I then insert the terms into the polynomial equations? So I get the following

p1 = a1*(-1)^3 + b2*(-1)^2 + c1*(-1) +d = 1

p1' = 3*a1*(-1)^2 + 2*b1*(-1) +c1 = 0

I use a matrix system to solve these two equations so they satisfy the given conditions?

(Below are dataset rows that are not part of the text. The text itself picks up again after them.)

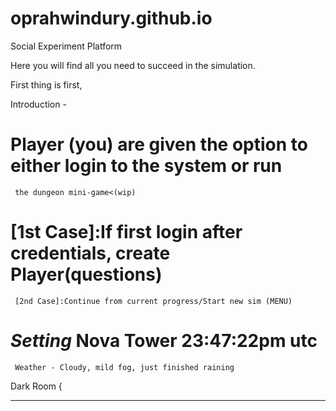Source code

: # oprahwindury.github.io
Social Experiment Platform

Here you will find all you need to succeed in the simulation.

First thing is first,

Introduction - 

#	 Player (you) are given the option to either login to the system or run
	 the dungeon mini-game<(wip)

#	 [1st Case]:If first login after credentials, create Player(questions)
	 [2nd Case]:Continue from current progress/Start new sim (MENU)

#	 *Setting* Nova Tower 23:47:22pm utc
	 Weather - Cloudy, mild fog, just finished raining

Dark Room { 
  
______________________________________________________



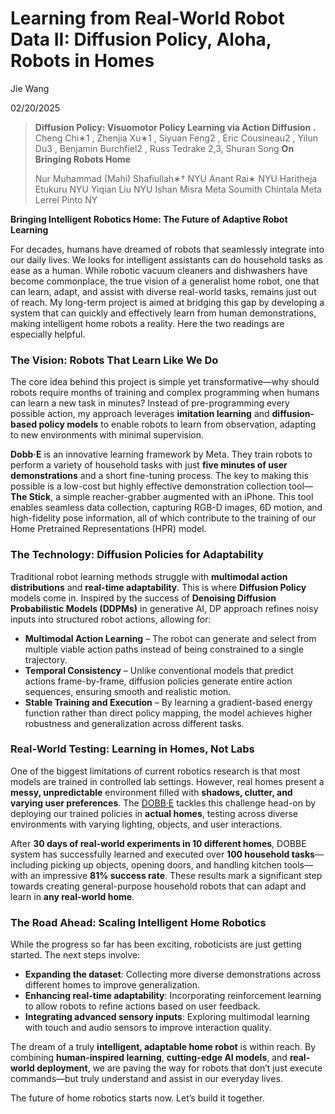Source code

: # Learning from Real-World Robot Data II: **Diffusion Policy, Aloha, Robots in Homes**

Jie Wang

02/20/2025

> **Diffusion Policy: Visuomotor Policy Learning via Action Diffusion .** 
> Cheng Chi∗1 , Zhenjia Xu∗1 , Siyuan Feng2 , Eric Cousineau2 , Yilun Du3 , Benjamin Burchfiel2 , Russ Tedrake 2,3, Shuran Song
> **On Bringing Robots Home** 
>
> Nur Muhammad (Mahi) Shafiullah∗† NYU Anant Rai∗ NYU Haritheja Etukuru NYU Yiqian Liu NYU Ishan Misra Meta Soumith Chintala Meta Lerrel Pinto NY



**Bringing Intelligent Robotics Home: The Future of Adaptive Robot Learning**

For decades, humans have dreamed of robots that seamlessly integrate into our daily lives. We looks for intelligent assistants can do household tasks as ease as a human. While robotic vacuum cleaners and dishwashers have become commonplace, the true vision of a generalist home robot, one that can learn, adapt, and assist with diverse real-world tasks, remains just out of reach. My long-term project is aimed at bridging this gap by developing a system that can quickly and effectively learn from human demonstrations, making intelligent home robots a reality. Here the two readings are especially helpful. 

### The Vision: Robots That Learn Like We Do

The core idea behind this project is simple yet transformative—why should robots require months of training and complex programming when humans can learn a new task in minutes? Instead of pre-programming every possible action, my approach leverages **imitation learning** and **diffusion-based policy models** to enable robots to learn from observation, adapting to new environments with minimal supervision.

**Dobb·E** is an innovative learning framework by Meta. They train robots to perform a variety of household tasks with just **five minutes of user demonstrations** and a short fine-tuning process. The key to making this possible is a low-cost but highly effective demonstration collection tool—**The Stick**, a simple reacher-grabber augmented with an iPhone. This tool enables seamless data collection, capturing RGB-D images, 6D motion, and high-fidelity pose information, all of which contribute to the training of our Home Pretrained Representations (HPR) model.

### The Technology: Diffusion Policies for Adaptability

Traditional robot learning methods struggle with **multimodal action distributions** and **real-time adaptability**. This is where **Diffusion Policy** models come in. Inspired by the success of **Denoising Diffusion Probabilistic Models (DDPMs)** in generative AI, DP approach refines noisy inputs into structured robot actions, allowing for:

- **Multimodal Action Learning** – The robot can generate and select from multiple viable action paths instead of being constrained to a single trajectory.
- **Temporal Consistency** – Unlike conventional models that predict actions frame-by-frame, diffusion policies generate entire action sequences, ensuring smooth and realistic motion.
- **Stable Training and Execution** – By learning a gradient-based energy function rather than direct policy mapping, the model achieves higher robustness and generalization across different tasks.

### Real-World Testing: Learning in Homes, Not Labs

One of the biggest limitations of current robotics research is that most models are trained in controlled lab settings. However, real homes present a **messy, unpredictable** environment filled with **shadows, clutter, and varying user preferences**. The [DOBB·E](https://dobb-e.com/#) tackles this challenge head-on by deploying our trained policies in **actual homes**, testing across diverse environments with varying lighting, objects, and user interactions.

After **30 days of real-world experiments in 10 different homes**, DOBBE system has successfully learned and executed over **100 household tasks**—including picking up objects, opening doors, and handling kitchen tools—with an impressive **81% success rate**. These results mark a significant step towards creating general-purpose household robots that can adapt and learn in **any real-world home**.

### The Road Ahead: Scaling Intelligent Home Robotics

While the progress so far has been exciting, roboticists are just getting started. The next steps involve:

- **Expanding the dataset**: Collecting more diverse demonstrations across different homes to improve generalization.
- **Enhancing real-time adaptability**: Incorporating reinforcement learning to allow robots to refine actions based on user feedback.
- **Integrating advanced sensory inputs**: Exploring multimodal learning with touch and audio sensors to improve interaction quality.

The dream of a truly **intelligent, adaptable home robot** is within reach. By combining **human-inspired learning**, **cutting-edge AI models**, and **real-world deployment**, we are paving the way for robots that don’t just execute commands—but truly understand and assist in our everyday lives.

The future of home robotics starts now. Let’s build it together.

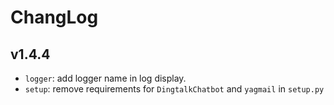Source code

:# ChangLog

## v1.4.4
- `logger`: add logger name in log display.
- `setup`: remove requirements for `DingtalkChatbot` and `yagmail` in `setup.py`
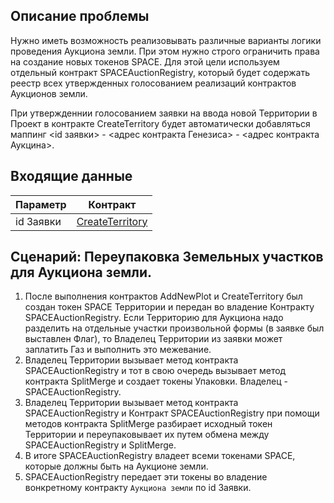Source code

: ## Описание проблемы
Нужно иметь возможность реализовывать различные варианты логики проведения Аукциона земли. При этом нужно строго ограничить права на создание новых токенов SPACE.
Для этой цели используем отдельный контракт SPACEAuctionRegistry, который будет содержать реестр всех утвержденных голосованием реализаций контрактов Аукционов земли.

При утвержденнии голосованием заявки на ввода новой Территории в Проект в контракте CreateTerritory будет автоматически добавляться маппинг <id заявки> - <адрес контракта Генезиса> -  <адрес контракта Аукцина>.

## Входящие данные

|Параметр|Контракт|
|--------|--------|
|id Заявки|[CreateTerritory](https://github.com/andromedaspace/galtproject-docs/blob/master/ru/contracts/CreateTerritory.md)|


## Сценарий: Переупаковка Земельных участков для Аукциона земли.

1. После выполнения контрактов AddNewPlot и CreateTerritory был создан токен SPACE Территории и передан во владение Контракту SPACEAuctionRegistry. Если Территорию для Аукциона надо разделить на отдельные участки произвольной формы (в заявке был выставлен Флаг), то Владелец Территории из заявки может заплатить Газ и выполнить это межевание.
2. Владелец Территории вызывает метод контракта SPACEAuctionRegistry и тот в свою очередь вызывает метод контракта SplitMerge и создает токены Упаковки. Владелец - SPACEAuctionRegistry.
3. Владелец Территории вызывает метод контракта SPACEAuctionRegistry и Контракт SPACEAuctionRegistry при помощи методов контракта SplitMerge разбирает исходный токен Территории и переупаковывает их путем обмена между SPACEAuctionRegistry и SplitMerge.
4. В итоге SPACEAuctionRegistry владеет всеми токенами SPACE, которые должны быть на Аукционе земли.
5. SPACEAuctionRegistry передает эти токены во владение вонкретному контракту `Аукциона земли` по id Заявки.
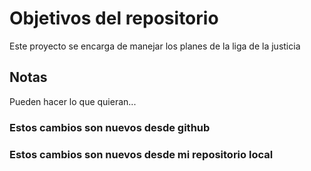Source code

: # Objetivos del repositorio

Este proyecto se encarga de manejar los planes de la liga de la justicia


## Notas
Pueden hacer lo que quieran...

### Estos cambios son nuevos desde github
### Estos cambios son nuevos desde mi repositorio local
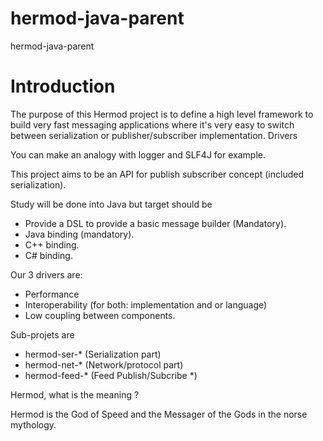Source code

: hermod-java-parent
==================

hermod-java-parent


Introduction
=============

The purpose of this Hermod project is to define a high level framework to build very fast messaging applications where it's very easy to switch between serialization or publisher/subscriber implementation.
Drivers

You can make an analogy with logger and SLF4J for example.

This project aims to be an API for publish subscriber concept (included serialization).

Study will be done into Java but target should be

* Provide a DSL to provide a basic message builder (Mandatory).
* Java binding (mandatory).
* C++ binding.
* C# binding. 

Our 3 drivers are:

* Performance
* Interoperability (for both: implementation and or language)
* Low coupling between components. 


Sub-projets are

* hermod-ser-* (Serialization part)
* hermod-net-* (Network/protocol part)
* hermod-feed-* (Feed Publish/Subcribe *) 
              
Hermod, what is the meaning ?

Hermod is the God of Speed and the Messager of the Gods in the norse mythology.


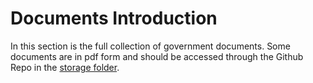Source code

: # Documents Introduction

In this section is the full collection of government documents. Some documents are in pdf form and should be accessed through the Github Repo in the [storage folder](https://github.com/CivYoahtl/civyoahtl.github.io/tree/main/docs/public/storage).
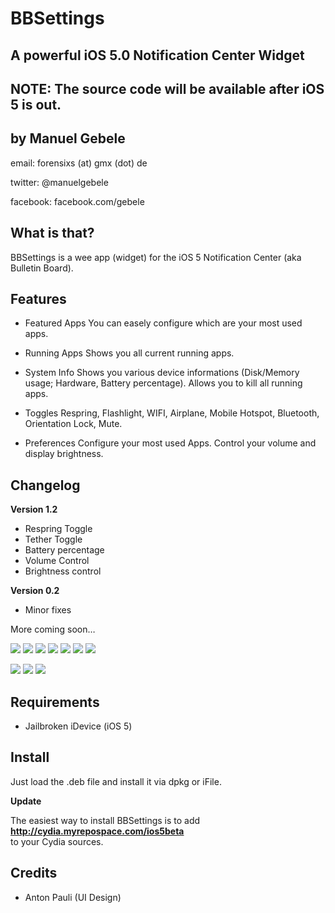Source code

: BBSettings
===============
A powerful iOS 5.0 Notification Center Widget
---------------------------------------------
NOTE: The source code will be available after iOS 5 is out.
-------------

by Manuel Gebele
----------------

email: forensixs (at) gmx (dot) de

twitter: @manuelgebele

facebook: facebook.com/gebele


What is that?
-------------

BBSettings is a wee app (widget) for the iOS 5 Notification Center 
(aka Bulletin Board).


Features
--------

* Featured Apps
You can easely configure which are your most used apps.

* Running Apps
Shows you all current running apps.

* System Info
Shows you various device informations (Disk/Memory usage; Hardware, Battery percentage).
Allows you to kill all running apps.

* Toggles
Respring, Flashlight, WIFI, Airplane, Mobile Hotspot, Bluetooth, Orientation Lock, Mute.

* Preferences
Configure your most used Apps. Control your volume and display brightness.

Changelog
---------

<b>Version 1.2</b>

* Respring Toggle
* Tether Toggle
* Battery percentage
* Volume Control
* Brightness control 

<b>Version 0.2</b>

* Minor fixes

More coming soon…

[![](http://img853.imageshack.us/img853/1368/img0066n.png)](http://img853.imageshack.us/img853/1368/img0066n.png)
[![](http://img683.imageshack.us/img683/1188/img0067n.png)](http://img683.imageshack.us/img683/1188/img0067n.png)
[![](http://img109.imageshack.us/img109/1637/img0068f.png)](http://img109.imageshack.us/img109/1637/img0068f.png)
[![](http://img34.imageshack.us/img34/3569/img0069a.png)](hhttp://img34.imageshack.us/img34/3569/img0069a.png)
[![](http://img845.imageshack.us/img845/2170/img0070.png)](http://img845.imageshack.us/img845/2170/img0070.png)
[![](http://img148.imageshack.us/img148/9403/img0071.png)](http://img148.imageshack.us/img148/9403/img0071.png)
[![](http://img829.imageshack.us/img829/8885/img0073o.png)](http://img829.imageshack.us/img829/8885/img0073o.png)

[![](http://img191.imageshack.us/img191/7766/img0074y.png)](hhttp://img191.imageshack.us/img191/7766/img0074y.png)
[![](http://img38.imageshack.us/img38/5804/img0075i.png)](http://img38.imageshack.us/img38/5804/img0075i.png)
[![](htthttp://img707.imageshack.us/img707/6156/img0076q.png)](http://img707.imageshack.us/img707/6156/img0076q.png)


Requirements
------------

* Jailbroken iDevice (iOS 5)

Install
-------

Just load the .deb file and install it via dpkg or iFile.<br />

<b>Update</b><br />

The easiest way to install BBSettings is to add <b>http://cydia.myrepospace.com/ios5beta </b><br />
to your Cydia sources. 

Credits
--------

* Anton Pauli (UI Design)

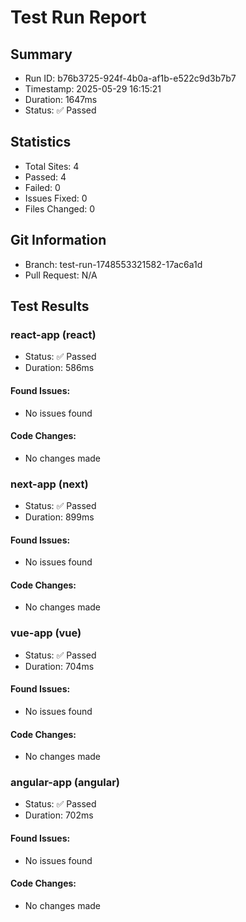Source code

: # Test Run Report

## Summary
- Run ID: b76b3725-924f-4b0a-af1b-e522c9d3b7b7
- Timestamp: 2025-05-29 16:15:21
- Duration: 1647ms
- Status: ✅ Passed

## Statistics
- Total Sites: 4
- Passed: 4
- Failed: 0
- Issues Fixed: 0
- Files Changed: 0

## Git Information
- Branch: test-run-1748553321582-17ac6a1d
- Pull Request: N/A

## Test Results
### react-app (react)
- Status: ✅ Passed
- Duration: 586ms

#### Found Issues:
- No issues found

#### Code Changes:
- No changes made

### next-app (next)
- Status: ✅ Passed
- Duration: 899ms

#### Found Issues:
- No issues found

#### Code Changes:
- No changes made

### vue-app (vue)
- Status: ✅ Passed
- Duration: 704ms

#### Found Issues:
- No issues found

#### Code Changes:
- No changes made

### angular-app (angular)
- Status: ✅ Passed
- Duration: 702ms

#### Found Issues:
- No issues found

#### Code Changes:
- No changes made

And then find the variables for p2 ?

Sincerely
Fred

4. Jul 28, 2004

### matt grime

you have far more than just those two equations. for instance the last two tell you that d_1=d_2 and c_1=c_2

5. Jul 28, 2004

### Mathman23

You mean I have these equations:

p1 = a1*(-1)^3 + b1*(-1)^2 + c1*(-1) +d1 = 1

p1' = 3*a2*(-1)^2 + 2*b2*(-1) +c2 = 0

p2 = a1*(1) ^3 +b1 * (1) ^2 + c1*(1) + d1 = 3

p2' = 3*a2*(1)^2 + 2*b2*(-1) +c2 = 0

a1*(0)^3 + b1*(0)^2 + c1*(0) +d1 = a1*(0) ^3 +b1 * (0) ^2 + c1*(0) + d1

3*a2*(0)^2 + 2*b2*(0) +c2 = 3*a2*(0)^2 + 2*b2*(0) +c2

and solve these as one system of equations ?

/Fred

6. Jul 28, 2004

### matt grime

not quite since you appear to have several mistakes in there, let us use arildno's notation properly

1=-a_1+b_1-c_1+d_1
from (p_1(-1)=1)

0=3a_1-2b_1+c_1
from (p_1'(-1)=0)

3=a_2+b_2+c_2+d_2
from (p_2(1)=3)

0=3a_2+2b_2+c_2
from (p_2'(1)=0)

d_1=d_2
from (p_1(0)=p_2(0))

c_1=d_1
from (p_1'(0)=p_2'(0))

note you have 8 unkowns and 6 equations

7. Jul 28, 2004

### Mathman23

okay Thank You.

Fred

8. Jul 28, 2004

### Mathman23

I get the following solution values:

a1, a2 = -1/2

b1, b2 = 3/2

c1,c2 = 0

d1, d2 = 2

Can anybody tell me if they are correct ?

Thanks again.

Sincerely

Fred

9. Jul 29, 2004

### matt grime

But you've all these identities that allow you to check your answer by yourself, you don't need us to verify it.